The Maryland General Assembly’s 2008 session ends April 9.
In Michigan, bankers and credit union officials are working more closely. A merchant liability bill introduced in January by Sen. Randy Richardville, a Republican, has a “high likelihood of passing” before the legislature adjourns Dec. 31, according to David Adams, the CEO of the Michigan Credit Union League.
The Michigan Bankers Association supports the measure but has some technical concerns over the data encryption that would be required of retailers, spokeswoman Gail Madziar said.
“But we’re working with the legislators and a workshop group” made up of representatives from the various trade groups to come up with language “that ultimately would work for the consumers and the industry groups as well,” Ms. Madziar said.
Lawmakers in Iowa have until April 22 to finish their work, and last week they struck a merchant liability provision from a broader bill by Steve Warnstadt, a Democrat, that would require merchants to notify customers when a data breach first occurs. The Iowa Bankers Association supports the customer notification requirement but had opposed the merchant liability provision, Ms. Presnall said.
Justin Hupfer, vice president of governmental affairs at the Iowa Credit Union League, said his group is willing to table its merchant liability bill to give merchants a chance to beef up security standards voluntarily.
“We certainly hope merchants will do their best to comply with PCI rules, but if they don’t, down the road we’ll try to continue our discussion on codification of these standards,” Mr. Hupfer said.
In Wisconsin, after Senate approval, the Assembly on Tuesday failed to take up either of two bills, one sponsored by Republican Brett Davis and the other by Democrat Bob Wirch. The Legislature adjourned for the year on Thursday.
Brandon Scholz, the CEO of the Wisconsin Grocers Association, said financial institutions were trying to “shift their financial responsibility to retailers.”
“Retailers pay very high interchange fees, and part of that is to pay for the reissuance of cards and fraud losses in data breaches,” Mr.

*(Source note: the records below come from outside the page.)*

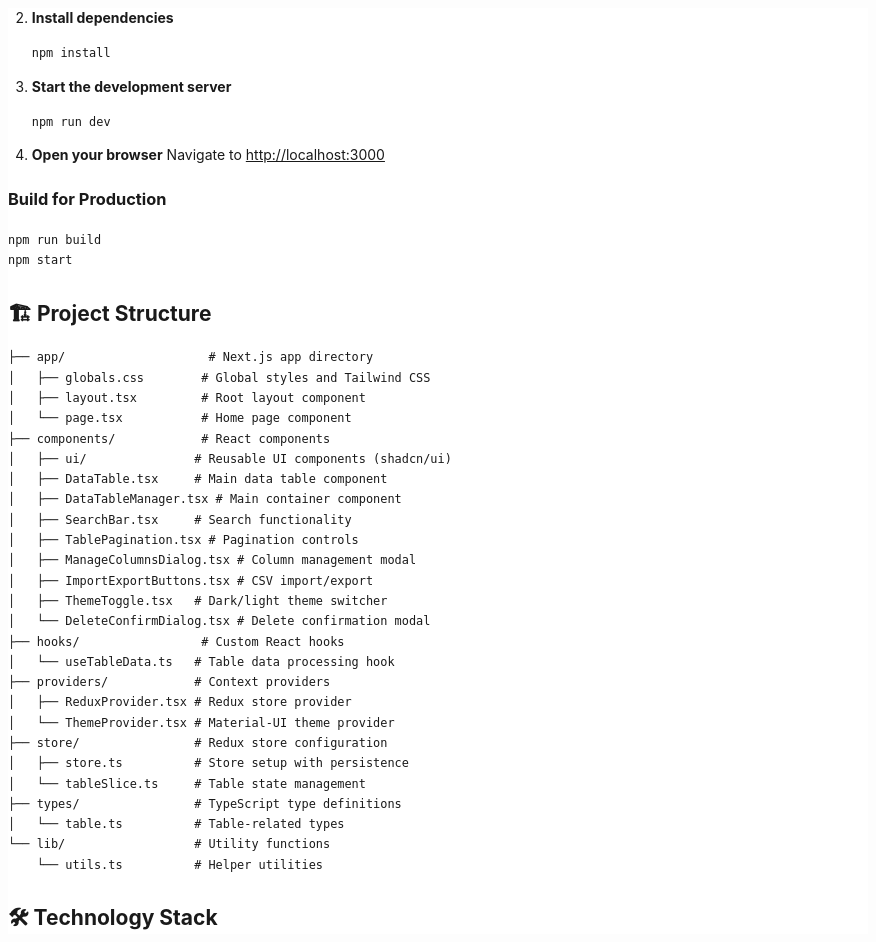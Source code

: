 2. **Install dependencies**
   ```bash
   npm install
   ```

3. **Start the development server**
   ```bash
   npm run dev
   ```

4. **Open your browser**
   Navigate to [http://localhost:3000](http://localhost:3000)

### Build for Production

```bash
npm run build
npm start
```

## 🏗️ Project Structure

```
├── app/                    # Next.js app directory
│   ├── globals.css        # Global styles and Tailwind CSS
│   ├── layout.tsx         # Root layout component
│   └── page.tsx           # Home page component
├── components/            # React components
│   ├── ui/               # Reusable UI components (shadcn/ui)
│   ├── DataTable.tsx     # Main data table component
│   ├── DataTableManager.tsx # Main container component
│   ├── SearchBar.tsx     # Search functionality
│   ├── TablePagination.tsx # Pagination controls
│   ├── ManageColumnsDialog.tsx # Column management modal
│   ├── ImportExportButtons.tsx # CSV import/export
│   ├── ThemeToggle.tsx   # Dark/light theme switcher
│   └── DeleteConfirmDialog.tsx # Delete confirmation modal
├── hooks/                 # Custom React hooks
│   └── useTableData.ts   # Table data processing hook
├── providers/            # Context providers
│   ├── ReduxProvider.tsx # Redux store provider
│   └── ThemeProvider.tsx # Material-UI theme provider
├── store/                # Redux store configuration
│   ├── store.ts          # Store setup with persistence
│   └── tableSlice.ts     # Table state management
├── types/                # TypeScript type definitions
│   └── table.ts          # Table-related types
└── lib/                  # Utility functions
    └── utils.ts          # Helper utilities
```

## 🛠️ Technology Stack
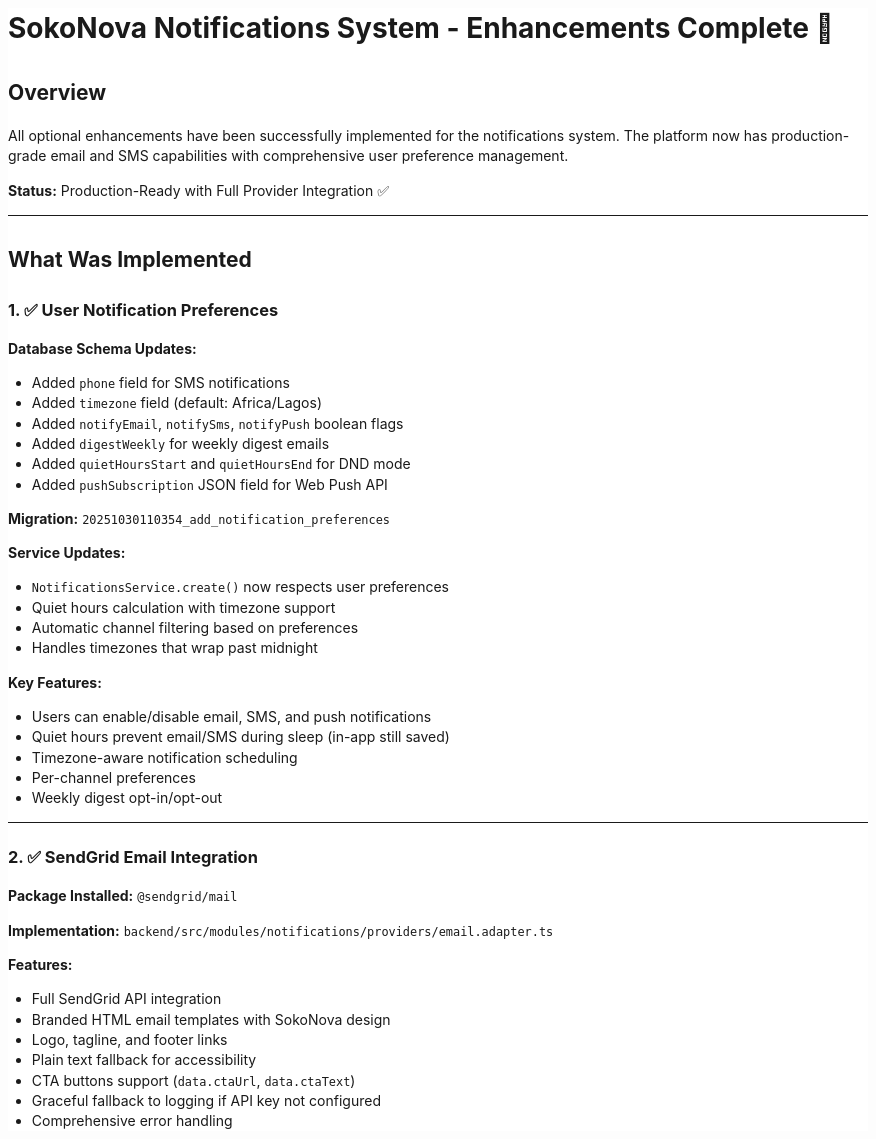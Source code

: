 # SokoNova Notifications System - Enhancements Complete 🎉

## Overview

All optional enhancements have been successfully implemented for the notifications system. The platform now has production-grade email and SMS capabilities with comprehensive user preference management.

**Status:** Production-Ready with Full Provider Integration ✅

---

## What Was Implemented

### 1. ✅ User Notification Preferences

**Database Schema Updates:**
- Added `phone` field for SMS notifications
- Added `timezone` field (default: Africa/Lagos)
- Added `notifyEmail`, `notifySms`, `notifyPush` boolean flags
- Added `digestWeekly` for weekly digest emails
- Added `quietHoursStart` and `quietHoursEnd` for DND mode
- Added `pushSubscription` JSON field for Web Push API

**Migration:** `20251030110354_add_notification_preferences`

**Service Updates:**
- `NotificationsService.create()` now respects user preferences
- Quiet hours calculation with timezone support
- Automatic channel filtering based on preferences
- Handles timezones that wrap past midnight

**Key Features:**
- Users can enable/disable email, SMS, and push notifications
- Quiet hours prevent email/SMS during sleep (in-app still saved)
- Timezone-aware notification scheduling
- Per-channel preferences
- Weekly digest opt-in/opt-out

---

### 2. ✅ SendGrid Email Integration

**Package Installed:** `@sendgrid/mail`

**Implementation:** `backend/src/modules/notifications/providers/email.adapter.ts`

**Features:**
- Full SendGrid API integration
- Branded HTML email templates with SokoNova design
- Logo, tagline, and footer links
- Plain text fallback for accessibility
- CTA buttons support (`data.ctaUrl`, `data.ctaText`)
- Graceful fallback to logging if API key not configured
- Comprehensive error handling
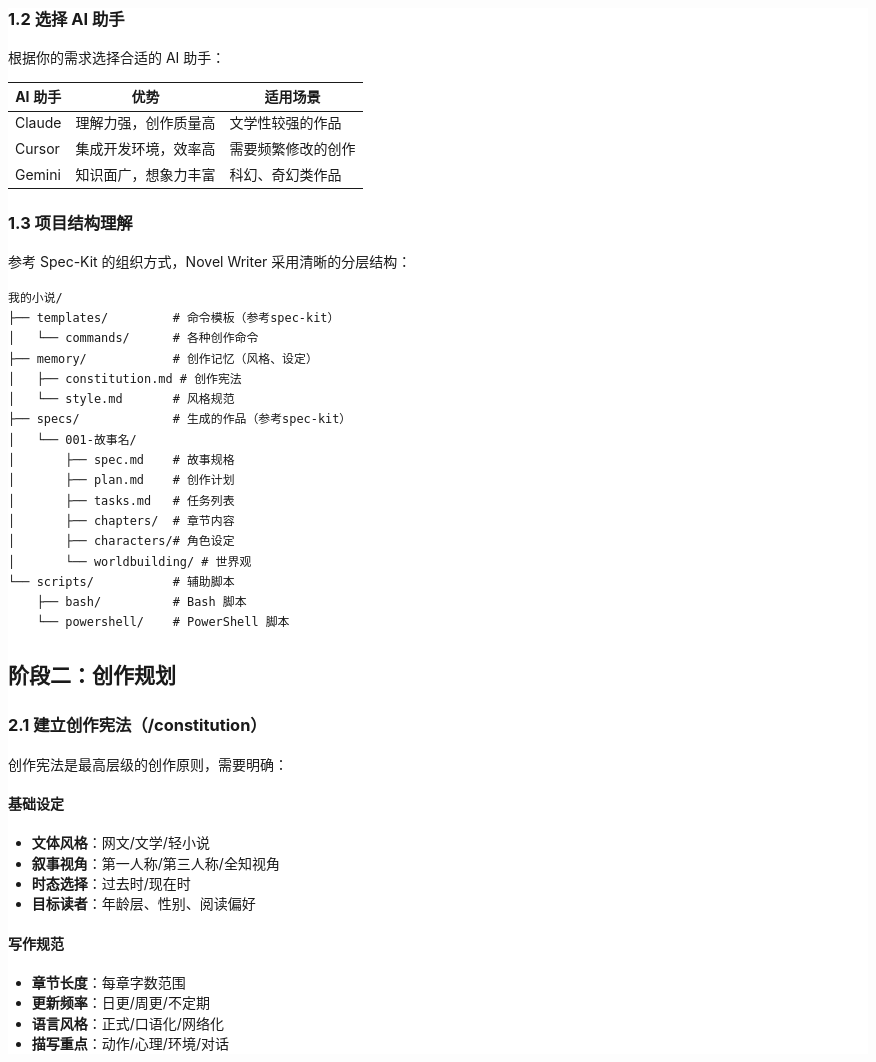 ### 1.2 选择 AI 助手

根据你的需求选择合适的 AI 助手：

| AI 助手 | 优势 | 适用场景 |
|---------|------|----------|
| Claude | 理解力强，创作质量高 | 文学性较强的作品 |
| Cursor | 集成开发环境，效率高 | 需要频繁修改的创作 |
| Gemini | 知识面广，想象力丰富 | 科幻、奇幻类作品 |

### 1.3 项目结构理解

参考 Spec-Kit 的组织方式，Novel Writer 采用清晰的分层结构：

```
我的小说/
├── templates/         # 命令模板（参考spec-kit）
│   └── commands/      # 各种创作命令
├── memory/            # 创作记忆（风格、设定）
│   ├── constitution.md # 创作宪法
│   └── style.md       # 风格规范
├── specs/             # 生成的作品（参考spec-kit）
│   └── 001-故事名/
│       ├── spec.md    # 故事规格
│       ├── plan.md    # 创作计划
│       ├── tasks.md   # 任务列表
│       ├── chapters/  # 章节内容
│       ├── characters/# 角色设定
│       └── worldbuilding/ # 世界观
└── scripts/           # 辅助脚本
    ├── bash/          # Bash 脚本
    └── powershell/    # PowerShell 脚本
```

## 阶段二：创作规划

### 2.1 建立创作宪法（/constitution）

创作宪法是最高层级的创作原则，需要明确：

#### 基础设定
- **文体风格**：网文/文学/轻小说
- **叙事视角**：第一人称/第三人称/全知视角
- **时态选择**：过去时/现在时
- **目标读者**：年龄层、性别、阅读偏好

#### 写作规范
- **章节长度**：每章字数范围
- **更新频率**：日更/周更/不定期
- **语言风格**：正式/口语化/网络化
- **描写重点**：动作/心理/环境/对话
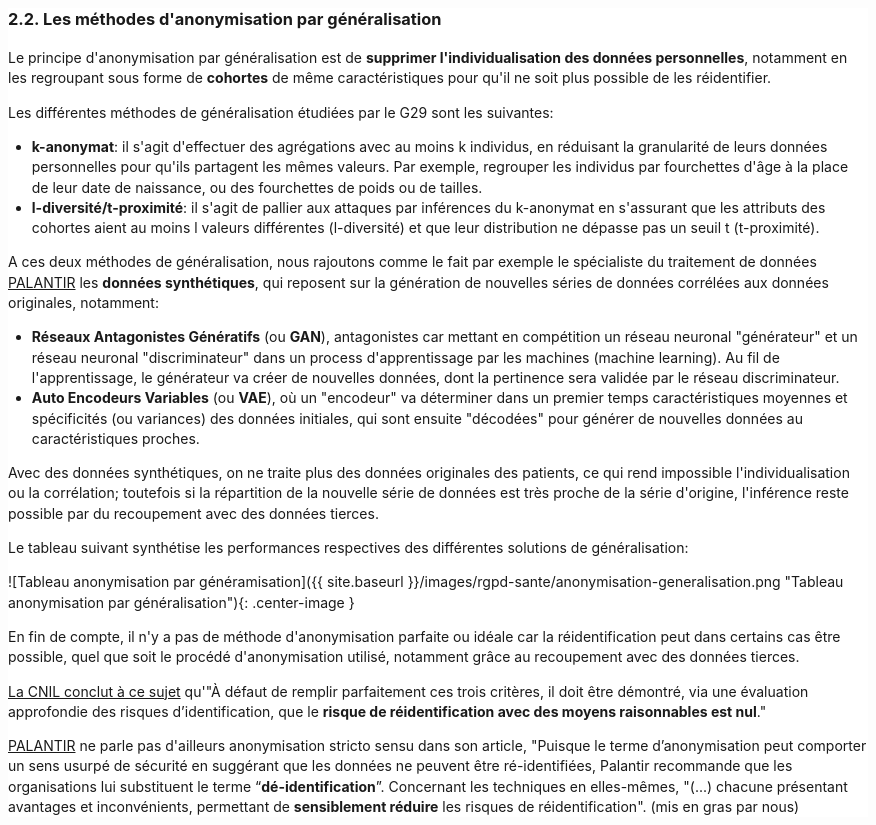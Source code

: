 ### 2.2. Les méthodes d'anonymisation par généralisation

Le principe d'anonymisation par généralisation est de **supprimer l'individualisation des données personnelles**, notamment en les regroupant sous forme de **cohortes** de même caractéristiques pour qu'il ne soit plus possible de les réidentifier.

Les différentes méthodes de généralisation étudiées par le G29 sont les suivantes:
* **k-anonymat**: il s'agit d'effectuer des agrégations avec au moins k individus, en réduisant la granularité de leurs données personnelles pour qu'ils partagent les mêmes valeurs. Par exemple, regrouper les individus par fourchettes d'âge à la place de leur date de naissance, ou des fourchettes de poids ou de tailles.
* **l-diversité/t-proximité**: il s'agit de pallier aux attaques par inférences du k-anonymat en s'assurant que les attributs des cohortes aient au moins l valeurs différentes (l-diversité) et que leur distribution ne dépasse pas un seuil t (t-proximité).

A ces deux méthodes de généralisation, nous rajoutons comme le fait par exemple le spécialiste du traitement de données [PALANTIR](https://blog.palantir.com/au-del%C3%A0-de-lanonymisation-palantir-mode-d-emploi-no-3-b0af71e4c980) les **données synthétiques**, qui reposent sur la génération de nouvelles séries de données corrélées aux données originales, notamment:
* **Réseaux Antagonistes Génératifs** (ou **GAN**), antagonistes car mettant en compétition un réseau neuronal "générateur" et un réseau neuronal "discriminateur" dans un process d'apprentissage par les machines (machine learning). Au fil de l'apprentissage, le générateur va créer de nouvelles données, dont la pertinence sera validée par le réseau discriminateur.
* **Auto Encodeurs Variables** (ou **VAE**), où un "encodeur" va déterminer dans un premier temps caractéristiques moyennes et spécificités (ou variances) des données initiales, qui sont ensuite "décodées" pour générer de nouvelles données au caractéristiques proches.

Avec des données synthétiques, on ne traite plus des données originales des patients, ce qui rend impossible l'individualisation ou la corrélation; toutefois si la répartition de la nouvelle série de données est très proche de la série d'origine, l'inférence reste possible par du recoupement avec des données tierces.

Le tableau suivant synthétise les performances respectives des différentes solutions de généralisation:

![Tableau anonymisation par généramisation]({{ site.baseurl }}/images/rgpd-sante/anonymisation-generalisation.png "Tableau anonymisation par généralisation"){: .center-image }

En fin de compte, il n'y a pas de méthode d'anonymisation parfaite ou idéale car la réidentification peut dans certains cas être possible, quel que soit le procédé d'anonymisation utilisé, notamment grâce au recoupement avec des données tierces.

[La CNIL conclut à ce sujet](https://www.cnil.fr/fr/recherche-scientifique-hors-sante/enjeux-avantages-anonymisation-pseudonymisation) qu'"À défaut de remplir parfaitement ces trois critères, il doit être démontré, via une évaluation approfondie des risques d’identification, que le **risque de réidentification avec des moyens raisonnables est nul**."

[PALANTIR](https://blog.palantir.com/au-del%C3%A0-de-lanonymisation-palantir-mode-d-emploi-no-3-b0af71e4c980) ne parle pas d'ailleurs anonymisation stricto sensu dans son article, "Puisque le terme d’anonymisation peut comporter un sens usurpé de sécurité en suggérant que les données ne peuvent être ré-identifiées, Palantir recommande que les organisations lui substituent le terme “**dé-identification**”. Concernant les techniques en elles-mêmes, "(...) chacune présentant avantages et inconvénients, permettant de **sensiblement réduire** les risques de réidentification". (mis en gras par nous)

Scholz said. If the bills had passed, he said, financial institutions “would be double-dipping.”
Thomas Liebe, vice president of government affairs at the Wisconsin Credit Union League, said the authors of this year’s bills plan to work with retail and banking groups to draft legislation for the 2009 session that would address some of their concerns.
“Everything is on the table — that’s the only way you can go about consensus-building,” Mr. Liebe said.
Mr. Scholz said the law should not allow financial institutions to sue merchants. Instead, a new bill ought to empower a state agency, such as the Wisconsin Department of Financial Institutions, to charge negligent merchants a set penalty, he said.
Mara Humphrey, vice president of governmental affairs for the Minnesota Credit Union Network, said the Minnesota law could extend to merchants based in other states. The law applies to any merchant doing business in Minnesota — even if it has just one store with a point of sale terminal, she said. Out-of-state financial institutions issuing cards to customers affected by such a breach could still sue the retailer under the Minnesota law.
“Our intention was to make the language broad enough so that anyone who does business here would be impacted by this law,” Ms. Humphrey said.